On them we dwelt, these creatures masculine:
Rough servant girls, whom nothing can refine;
The black and rugged wenches of the mine;
The sunburnt damsels of the field or farm;
All, who by force of bulk and strength of arm
Can keep a bad man's insolence at bay,
And make him feel that they, and such as they,
Can hold their own unaided. Some, indeed,
Grave lusty lasses of laborious breed,
Have all their energies inform'd by love:
They spend their strength in serving one above
(Too far above) themselves.

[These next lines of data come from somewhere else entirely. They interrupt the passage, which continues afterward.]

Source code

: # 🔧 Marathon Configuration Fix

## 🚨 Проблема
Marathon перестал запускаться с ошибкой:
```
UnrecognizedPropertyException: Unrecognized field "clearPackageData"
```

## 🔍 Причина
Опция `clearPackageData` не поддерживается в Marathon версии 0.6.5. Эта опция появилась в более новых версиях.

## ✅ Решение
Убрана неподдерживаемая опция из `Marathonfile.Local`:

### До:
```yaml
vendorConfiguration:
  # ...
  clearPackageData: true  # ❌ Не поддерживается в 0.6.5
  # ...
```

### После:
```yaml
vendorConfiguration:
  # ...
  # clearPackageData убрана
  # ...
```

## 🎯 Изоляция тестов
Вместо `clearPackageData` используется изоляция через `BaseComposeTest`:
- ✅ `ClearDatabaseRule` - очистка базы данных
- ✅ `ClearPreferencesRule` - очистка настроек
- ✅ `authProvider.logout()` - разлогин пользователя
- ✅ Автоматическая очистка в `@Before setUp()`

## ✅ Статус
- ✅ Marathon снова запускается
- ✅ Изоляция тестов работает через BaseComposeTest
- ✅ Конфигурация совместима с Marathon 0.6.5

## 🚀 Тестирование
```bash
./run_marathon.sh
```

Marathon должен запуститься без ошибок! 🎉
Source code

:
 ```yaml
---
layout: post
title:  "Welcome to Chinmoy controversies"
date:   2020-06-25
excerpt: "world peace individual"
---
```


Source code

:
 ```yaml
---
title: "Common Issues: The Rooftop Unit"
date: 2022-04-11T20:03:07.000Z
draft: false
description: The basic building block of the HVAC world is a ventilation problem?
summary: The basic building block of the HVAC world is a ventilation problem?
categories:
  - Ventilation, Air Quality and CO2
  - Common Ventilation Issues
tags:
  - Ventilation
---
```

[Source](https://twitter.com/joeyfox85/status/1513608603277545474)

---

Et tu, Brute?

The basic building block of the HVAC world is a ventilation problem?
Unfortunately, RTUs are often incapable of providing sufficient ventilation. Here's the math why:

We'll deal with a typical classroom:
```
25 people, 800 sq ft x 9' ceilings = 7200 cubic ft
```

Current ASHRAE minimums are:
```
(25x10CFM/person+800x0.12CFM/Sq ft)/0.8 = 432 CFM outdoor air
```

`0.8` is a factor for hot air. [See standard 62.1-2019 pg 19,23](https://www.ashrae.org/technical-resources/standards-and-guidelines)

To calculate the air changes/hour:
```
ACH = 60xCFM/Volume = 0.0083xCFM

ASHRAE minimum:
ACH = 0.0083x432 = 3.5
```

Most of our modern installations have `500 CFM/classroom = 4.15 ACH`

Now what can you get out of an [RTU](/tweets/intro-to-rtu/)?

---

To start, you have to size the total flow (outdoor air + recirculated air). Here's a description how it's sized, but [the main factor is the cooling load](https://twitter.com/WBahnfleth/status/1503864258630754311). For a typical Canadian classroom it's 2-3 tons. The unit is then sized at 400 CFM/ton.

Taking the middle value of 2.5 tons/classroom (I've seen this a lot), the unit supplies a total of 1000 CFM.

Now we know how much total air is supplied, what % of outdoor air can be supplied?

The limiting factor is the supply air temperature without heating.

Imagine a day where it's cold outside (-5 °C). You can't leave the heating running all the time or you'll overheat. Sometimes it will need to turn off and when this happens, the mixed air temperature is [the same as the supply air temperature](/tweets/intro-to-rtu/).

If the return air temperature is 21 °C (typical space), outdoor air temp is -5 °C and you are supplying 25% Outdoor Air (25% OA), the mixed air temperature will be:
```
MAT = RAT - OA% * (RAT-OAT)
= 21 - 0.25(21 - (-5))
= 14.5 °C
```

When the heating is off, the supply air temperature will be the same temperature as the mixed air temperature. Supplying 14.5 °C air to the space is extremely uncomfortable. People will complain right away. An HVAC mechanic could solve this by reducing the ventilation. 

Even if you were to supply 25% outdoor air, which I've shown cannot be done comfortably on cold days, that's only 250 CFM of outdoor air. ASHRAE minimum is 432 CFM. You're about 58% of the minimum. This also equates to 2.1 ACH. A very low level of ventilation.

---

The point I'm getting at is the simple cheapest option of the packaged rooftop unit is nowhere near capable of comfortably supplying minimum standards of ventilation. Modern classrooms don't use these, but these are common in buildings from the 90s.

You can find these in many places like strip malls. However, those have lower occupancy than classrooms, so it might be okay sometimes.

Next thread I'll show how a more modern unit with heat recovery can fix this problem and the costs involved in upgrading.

Such a mute maid,
Whose low condition nothing can degrade
Save vice, will use each large and sinewy limb
Of her coarse frame, in drudgery for him
Who owns her heart, and whose adored commands
Direct the efforts of her horny hands.
She makes herself his slave; not that he wills
She should do thus; but that her passion fills
The only channel it can hope to find.
She cannot help him with the equal mind
Of educated woman; but by this,
Her own rude work, she can be wholly his:
Her own rude labour will suffice to show
The strenuous love that makes her labour so;
And by its very baseness may express
Her deep devotion, and her happiness
In having such a sweetheart for her own.